We've had our blackout online protest.  We have done our offline protest at Hong Lim Park.  The blogging community has made a loud enough statement to be heard.  But, as with many things in Singapore, though we might shout out loud, we may still not be heard. 

I was at Speakers' Corner on Saturday, 8 June 2013.  It was a remarkable job by the #FreeMyInternet chaps.  They managed to get themselves organized within a short time frame and got the message out to enough people to gather a decent crowd on Saturday. 

I know that the #FreeMyInternet movement made it very clear that their primary goal for the time being is the revocation of the MDA's latest licensing rules.  But, I am sure their ultimate desire is also to see greater freedom in terms of the traditional media as well. 

There is one thing that we need to be very clear about.  The current licensing rules are set out in the Broadcasting (Class Licence) (Amendment) Notification 2013.  By virtue of this notification, MDA can, at its discretion, remove any website from the Class Licence and require it to obtain a specific licence.  The problem is not really a result of this subsidiary legislation.  The problem is in the parent Act of Parliament itself.  Parliament has drawn up a provision that is so broad that it has authorised lawlessness. 

Under Section 8(2) of the Broadcasting Act,
"Every broadcasting licence, other than a class licence, granted by the Authority shall be in such form and for such period and may contain such terms and conditions as the Authority may determine"

This is equivalent to saying that the licence will be in 'x' form, for 'y' period and contain 'w' terms, where x, y and w will be determined by MDA. 

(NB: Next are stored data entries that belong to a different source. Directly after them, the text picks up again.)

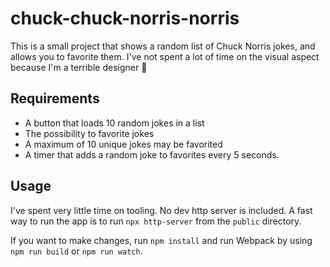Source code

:# chuck-chuck-norris-norris
This is a small project that shows a random list of Chuck Norris jokes, and allows you to
favorite them. I've not spent a lot of time on the visual aspect because I'm a terrible designer 🤯

## Requirements
- A button that loads 10 random jokes in a list
- The possibility to favorite jokes
- A maximum of 10 unique jokes may be favorited
- A timer that adds a random joke to favorites every 5 seconds.

## Usage
I've spent very little time on tooling. No dev http server is included. A fast way to run the app
is to run `npx http-server` from the `public` directory.

If you want to make changes, run `npm install` and run Webpack by using `npm run build`
or `npm run watch`.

As for Class licenses, section 9 deals states the following:

9(1) The Authority may, by notification published in the Gazette, determine a class licence, being a broadcasting licence, for the provision of such subscription broadcasting services and other licensable broadcasting services as the Authority may specify.
(2) The Authority may include in a class licence such conditions as it thinks fit.
MDA may issue any form of class licence and impose any conditions. 
Sometimes when a legislative provision is vague and open to interpretation and there exists a danger that it could be interpreted too broadly, we might caricature that legislation by stating that Parliament could have simply given unfettered discretion to a public body to do as it pleases.  The Broadcasting Act has been drafted in such a manner that it literally gives that unfettered power to the MDA. 
In Chng Suan Tze v Minister of Home Affairs (1988), Wee CJ stated:
"All power has legal limits and the rule of law demands that the courts should be able to examine the exercise of discretionary power. If therefore the executive in exercising its discretion under an Act of Parliament has exceeded the four corners within which Parliament has decided it can exercise its discretion, such an exercise of discretion would be ultra vires the Act and a court of law must be able to hold it to be so."
Ordinarily, the kind of case that the Courts would face involves a government body that exceeds the discretionary power that has been given to it by an Act of Parliament.  Clearly, the Courts would restrain any government body that attempts to do so.  But, the relationship between the Broadcasting Act and the MDA is such that the "four corners" that the Chief Justice referred to in the quotation above is missing from the legislation.  The legislation literally states that the MDA can do whatever it wants.  How did Parliament enact such a law in the first place? 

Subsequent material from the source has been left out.